Operational Risk Management-Business Continuity and Disaster Recovery
Learning Objectives
Assess operational risks in custody arrangements
Evaluate custodian business continuity capabilities
Develop institutional contingency plans
Design custodian transition procedures
Manage key person and operational dependencies
No system is perfect. Custodians can fail. People can leave. Systems can break. Natural disasters happen. Operational risk management is about preparing for these scenarios—not if they happen, but when.
This lesson provides frameworks for building resilience into your custody operations.

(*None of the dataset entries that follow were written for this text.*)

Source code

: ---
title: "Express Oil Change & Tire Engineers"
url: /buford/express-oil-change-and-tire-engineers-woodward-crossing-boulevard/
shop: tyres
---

CUSTODY OPERATIONAL RISKS:
- Custodian insolvency
- Custodian operational failure
- Custodian security breach
- Custodian regulatory action
- Custodian service degradation
- System outages
- Data loss
- Cyber attacks
- Integration failures
- Software bugs
- Key person departure
- Institutional knowledge loss
- Fraud or misconduct
- Skills gaps
- Succession failures
- Transaction errors
- Settlement failures
- Authorization breakdowns
- Reconciliation failures
- Communication failures
- Natural disasters
- Political instability
- Regulatory changes
- Market disruption
- Counterparty failures
RISK ASSESSMENT MATRIX:
1. Probability (1-5)
2. Impact (1-5)
3. Detectability (1-5)
4. Current Controls
5. Residual Risk Score
6. Mitigation Actions
PROBABILITY SCALE:
1 - Rare (<1% annually)
2 - Unlikely (1-10%)
3 - Possible (10-25%)
4 - Likely (25-50%)
5 - Almost Certain (>50%)
IMPACT SCALE:
1 - Negligible (<$10K, minor operational)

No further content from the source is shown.